Speziell für den Einsatz von rund 40 Fernmeldern im umkämpften Süden Afghanistans will Jung die Beschränkungen im ISAF-Mandat für die Bundeswehr aufheben, wonach sie nur zeitlich befristet Kräfte außerhalb ihres Zuständigkeitsbereiches im Norden einsetzen darf. Die Fernmelder sind seit Monaten im Süden und sollen Jung zufolge so lange dort bleiben, bis ihre Aufgaben im Bereich der Kommunikationstechnik in zivile Hände übergeben werden. Das werde aber nicht in den nächsten drei Monaten geschehen.

Opposition kritisiert Führungsstil

Jung hatte am Morgen die Verteidigungs-Obleute der Bundestagsfraktionen informiert. FDP und Grüne werfen ihm Führungsschwäche vor, weil die Diskussion über den Einsatz weder offen noch öffentlich geführt werde. Die Linke und Friedensgruppen sehen in einer Aufstockung des Bundeswehrkontingents eine weitere Eskalation des Krieges in dem Land. Sie fordern mehr zivile Hilfe für Afghanistan. Linke-Fraktionschef Oskar Lafontaine sagte: "Indem die Bundesregierung die Spirale der Gewalt in Afghanistan vorantreibt und zunehmend auch Kampftruppen einsetzt, holt sie den Terror ins Land." Jung argumentierte, jetzt seien größere Anstrengungen nötig, damit Afghanistan schneller selbst für seine Sicherheit sorgen könne.

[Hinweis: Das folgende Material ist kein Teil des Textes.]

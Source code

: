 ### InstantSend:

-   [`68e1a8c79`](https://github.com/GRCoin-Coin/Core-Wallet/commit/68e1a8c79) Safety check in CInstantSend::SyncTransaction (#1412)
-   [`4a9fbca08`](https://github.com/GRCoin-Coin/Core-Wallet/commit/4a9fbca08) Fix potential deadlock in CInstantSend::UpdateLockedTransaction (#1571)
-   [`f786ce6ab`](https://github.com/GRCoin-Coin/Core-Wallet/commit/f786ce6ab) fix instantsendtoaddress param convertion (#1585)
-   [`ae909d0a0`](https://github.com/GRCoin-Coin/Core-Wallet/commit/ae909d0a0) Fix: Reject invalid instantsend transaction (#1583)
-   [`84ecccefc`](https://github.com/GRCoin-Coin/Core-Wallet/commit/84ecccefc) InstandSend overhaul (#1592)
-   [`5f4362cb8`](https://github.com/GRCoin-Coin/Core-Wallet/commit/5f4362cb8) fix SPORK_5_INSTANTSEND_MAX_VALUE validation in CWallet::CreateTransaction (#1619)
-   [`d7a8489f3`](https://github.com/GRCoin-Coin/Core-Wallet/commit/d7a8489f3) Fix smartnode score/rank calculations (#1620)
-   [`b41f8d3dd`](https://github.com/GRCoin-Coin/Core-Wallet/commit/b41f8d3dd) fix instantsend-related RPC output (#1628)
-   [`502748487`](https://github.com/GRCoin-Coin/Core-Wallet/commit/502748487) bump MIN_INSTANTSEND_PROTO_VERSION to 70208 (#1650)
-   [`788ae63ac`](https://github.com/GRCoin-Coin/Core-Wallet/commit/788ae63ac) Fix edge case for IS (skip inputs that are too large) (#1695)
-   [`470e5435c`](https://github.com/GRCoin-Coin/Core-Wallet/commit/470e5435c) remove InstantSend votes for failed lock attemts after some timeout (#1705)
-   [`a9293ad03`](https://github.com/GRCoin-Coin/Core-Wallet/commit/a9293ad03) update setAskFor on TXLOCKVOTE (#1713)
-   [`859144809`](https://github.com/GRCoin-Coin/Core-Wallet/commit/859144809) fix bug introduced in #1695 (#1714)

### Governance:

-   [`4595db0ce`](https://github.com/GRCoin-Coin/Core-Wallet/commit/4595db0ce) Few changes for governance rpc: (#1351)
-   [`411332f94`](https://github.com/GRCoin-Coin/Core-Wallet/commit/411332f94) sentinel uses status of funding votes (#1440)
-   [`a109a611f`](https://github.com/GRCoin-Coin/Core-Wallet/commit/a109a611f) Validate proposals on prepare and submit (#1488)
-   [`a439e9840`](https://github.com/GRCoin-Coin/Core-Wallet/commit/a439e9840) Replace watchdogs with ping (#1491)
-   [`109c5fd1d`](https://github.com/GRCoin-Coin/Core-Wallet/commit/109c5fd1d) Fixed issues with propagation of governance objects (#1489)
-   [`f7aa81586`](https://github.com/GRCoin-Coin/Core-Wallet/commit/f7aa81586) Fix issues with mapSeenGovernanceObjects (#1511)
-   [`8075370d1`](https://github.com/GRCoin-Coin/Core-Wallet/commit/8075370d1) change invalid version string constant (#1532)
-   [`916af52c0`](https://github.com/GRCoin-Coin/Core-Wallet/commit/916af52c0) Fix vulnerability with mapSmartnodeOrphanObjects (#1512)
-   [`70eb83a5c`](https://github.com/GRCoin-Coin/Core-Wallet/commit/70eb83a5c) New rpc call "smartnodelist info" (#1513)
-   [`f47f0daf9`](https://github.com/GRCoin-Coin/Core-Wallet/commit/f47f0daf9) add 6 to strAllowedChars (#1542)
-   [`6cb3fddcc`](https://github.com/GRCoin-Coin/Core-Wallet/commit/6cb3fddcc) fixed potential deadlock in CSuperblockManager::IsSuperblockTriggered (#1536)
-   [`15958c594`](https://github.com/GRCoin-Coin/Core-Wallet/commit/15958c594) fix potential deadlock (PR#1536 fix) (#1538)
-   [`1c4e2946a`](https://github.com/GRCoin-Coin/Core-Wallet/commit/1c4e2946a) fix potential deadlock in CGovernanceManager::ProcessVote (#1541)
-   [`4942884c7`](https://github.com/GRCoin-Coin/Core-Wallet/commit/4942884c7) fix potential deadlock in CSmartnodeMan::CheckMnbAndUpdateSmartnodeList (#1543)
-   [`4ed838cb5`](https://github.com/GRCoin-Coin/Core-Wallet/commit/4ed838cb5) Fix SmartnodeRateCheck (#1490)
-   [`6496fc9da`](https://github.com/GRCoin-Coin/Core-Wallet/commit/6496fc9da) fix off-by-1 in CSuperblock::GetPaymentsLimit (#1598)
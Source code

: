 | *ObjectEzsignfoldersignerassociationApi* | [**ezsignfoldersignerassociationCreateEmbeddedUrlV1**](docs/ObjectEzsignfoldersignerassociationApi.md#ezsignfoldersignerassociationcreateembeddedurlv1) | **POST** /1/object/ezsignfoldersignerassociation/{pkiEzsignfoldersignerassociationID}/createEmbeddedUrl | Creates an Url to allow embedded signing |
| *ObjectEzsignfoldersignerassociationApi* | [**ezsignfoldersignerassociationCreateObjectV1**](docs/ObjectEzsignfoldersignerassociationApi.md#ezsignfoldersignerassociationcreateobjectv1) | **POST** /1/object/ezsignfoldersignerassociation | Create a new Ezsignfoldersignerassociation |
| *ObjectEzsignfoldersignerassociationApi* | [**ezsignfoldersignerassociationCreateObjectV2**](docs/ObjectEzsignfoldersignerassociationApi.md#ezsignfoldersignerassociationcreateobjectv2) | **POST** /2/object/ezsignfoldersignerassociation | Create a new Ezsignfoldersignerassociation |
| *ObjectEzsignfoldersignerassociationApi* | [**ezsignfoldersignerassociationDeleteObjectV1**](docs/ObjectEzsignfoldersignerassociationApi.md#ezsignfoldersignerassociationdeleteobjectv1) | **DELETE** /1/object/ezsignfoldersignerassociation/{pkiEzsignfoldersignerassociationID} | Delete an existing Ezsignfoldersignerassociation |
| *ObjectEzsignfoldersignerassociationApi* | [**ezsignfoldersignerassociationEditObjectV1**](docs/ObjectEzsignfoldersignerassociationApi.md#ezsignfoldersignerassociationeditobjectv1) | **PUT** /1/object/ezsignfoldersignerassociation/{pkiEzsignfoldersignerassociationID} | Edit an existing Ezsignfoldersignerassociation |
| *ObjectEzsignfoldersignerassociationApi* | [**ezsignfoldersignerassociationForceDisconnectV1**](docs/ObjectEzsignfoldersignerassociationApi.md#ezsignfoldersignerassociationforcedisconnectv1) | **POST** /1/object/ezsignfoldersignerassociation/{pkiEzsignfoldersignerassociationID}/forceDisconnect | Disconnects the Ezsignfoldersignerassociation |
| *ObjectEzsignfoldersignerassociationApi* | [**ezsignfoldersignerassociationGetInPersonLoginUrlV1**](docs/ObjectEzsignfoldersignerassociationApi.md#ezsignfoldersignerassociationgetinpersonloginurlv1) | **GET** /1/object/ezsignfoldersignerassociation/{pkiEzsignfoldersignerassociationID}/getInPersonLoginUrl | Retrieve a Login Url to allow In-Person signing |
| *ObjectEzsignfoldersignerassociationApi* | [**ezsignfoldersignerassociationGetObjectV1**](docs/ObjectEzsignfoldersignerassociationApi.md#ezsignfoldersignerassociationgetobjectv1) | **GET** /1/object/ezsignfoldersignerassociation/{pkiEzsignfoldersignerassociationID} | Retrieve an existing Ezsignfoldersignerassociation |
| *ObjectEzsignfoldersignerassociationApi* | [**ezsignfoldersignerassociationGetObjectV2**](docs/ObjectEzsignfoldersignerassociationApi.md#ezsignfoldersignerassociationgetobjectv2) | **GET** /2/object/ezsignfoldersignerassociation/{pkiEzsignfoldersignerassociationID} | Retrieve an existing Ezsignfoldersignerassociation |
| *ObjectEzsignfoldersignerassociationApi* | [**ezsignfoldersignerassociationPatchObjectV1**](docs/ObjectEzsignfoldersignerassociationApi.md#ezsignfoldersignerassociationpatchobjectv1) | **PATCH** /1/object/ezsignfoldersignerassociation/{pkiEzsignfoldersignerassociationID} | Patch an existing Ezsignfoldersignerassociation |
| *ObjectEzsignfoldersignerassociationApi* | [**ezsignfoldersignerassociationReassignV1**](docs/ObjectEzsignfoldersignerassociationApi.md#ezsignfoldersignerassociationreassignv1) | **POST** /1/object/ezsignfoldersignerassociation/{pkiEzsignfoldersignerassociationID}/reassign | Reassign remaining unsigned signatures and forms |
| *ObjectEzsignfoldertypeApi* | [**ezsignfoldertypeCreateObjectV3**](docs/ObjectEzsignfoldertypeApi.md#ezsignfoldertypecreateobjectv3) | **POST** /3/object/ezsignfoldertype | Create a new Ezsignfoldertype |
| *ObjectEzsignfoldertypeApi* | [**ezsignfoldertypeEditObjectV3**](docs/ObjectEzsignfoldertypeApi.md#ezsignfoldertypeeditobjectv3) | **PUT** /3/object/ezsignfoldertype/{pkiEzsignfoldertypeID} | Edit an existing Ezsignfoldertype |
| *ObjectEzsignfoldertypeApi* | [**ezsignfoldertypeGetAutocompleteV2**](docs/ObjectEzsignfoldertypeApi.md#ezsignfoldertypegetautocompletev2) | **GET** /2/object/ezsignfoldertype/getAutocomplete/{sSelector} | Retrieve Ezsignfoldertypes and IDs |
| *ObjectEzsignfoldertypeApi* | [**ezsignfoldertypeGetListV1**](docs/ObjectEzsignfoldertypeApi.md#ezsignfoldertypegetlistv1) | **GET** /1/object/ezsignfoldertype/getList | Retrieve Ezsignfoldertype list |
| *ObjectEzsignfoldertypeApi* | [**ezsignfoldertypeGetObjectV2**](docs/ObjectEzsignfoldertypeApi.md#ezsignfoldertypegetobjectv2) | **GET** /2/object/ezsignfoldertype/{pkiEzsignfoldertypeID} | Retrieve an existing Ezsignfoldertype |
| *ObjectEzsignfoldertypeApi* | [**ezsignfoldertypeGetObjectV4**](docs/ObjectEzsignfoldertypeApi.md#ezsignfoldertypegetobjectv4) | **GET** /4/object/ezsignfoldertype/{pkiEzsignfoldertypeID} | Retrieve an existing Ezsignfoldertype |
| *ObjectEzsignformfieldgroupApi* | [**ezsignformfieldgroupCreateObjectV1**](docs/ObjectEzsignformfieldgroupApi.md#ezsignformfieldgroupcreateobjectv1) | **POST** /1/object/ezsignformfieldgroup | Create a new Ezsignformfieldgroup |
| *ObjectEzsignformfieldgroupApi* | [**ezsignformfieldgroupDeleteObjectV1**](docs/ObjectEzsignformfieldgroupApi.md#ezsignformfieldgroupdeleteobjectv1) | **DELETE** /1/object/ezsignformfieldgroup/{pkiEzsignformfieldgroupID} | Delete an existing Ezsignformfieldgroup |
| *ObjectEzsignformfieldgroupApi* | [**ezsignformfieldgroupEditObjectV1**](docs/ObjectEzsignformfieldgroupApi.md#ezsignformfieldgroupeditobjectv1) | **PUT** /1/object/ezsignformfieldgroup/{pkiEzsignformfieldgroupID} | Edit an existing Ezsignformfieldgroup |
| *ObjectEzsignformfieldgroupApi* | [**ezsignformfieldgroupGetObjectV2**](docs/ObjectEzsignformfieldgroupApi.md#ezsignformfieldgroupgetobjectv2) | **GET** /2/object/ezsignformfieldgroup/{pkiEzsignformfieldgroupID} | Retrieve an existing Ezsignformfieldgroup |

"Sorgfältige Abwägung" nötig

Bereits im Februar hatte es aus dem Ministerium geheißen, dass die Zahl der deutschen ISAF-Soldaten um 1000 aufgestockt werden müsse. Auf die Frage, warum der Entscheidungsprozess dann noch Monate gedauert habe, sagte Generalinspekteur Wolfgang Schneiderhan, es sei eine sorgfältige Abwägung nötig gewesen. Dabei hätten die Entscheidungen anderer Nationen über Abzug oder Verstärkung ihrer Truppen eine Rolle gespielt sowie die Aufstellung der deutschen schnellen Eingreiftruppe mit 200 Soldaten, die vom 1. Juli an zum Schutz der ISAF im Norden eingesetzt wird. Angesichts der kritischen Situation in Afghanistan mit aufflammenden Kämpfen auch im Westen des Landes sowie einer Verschärfung der Lage durch Taliban-Rebellen im Norden sei das kein "übermäßig langer Prozess" gewesen, sagte der Vier-Sterne-General.

Mandat für 14 Monate

Das neue Mandat soll diesmal um 14 und nicht wie bisher um 12 Monate verlängert werden, damit die Abstimmung über diesen größten und brisantesten Bundeswehreinsatz nicht mitten in die Konstituierung des neuen Parlaments nach der Bundestagswahl im September 2009 fällt.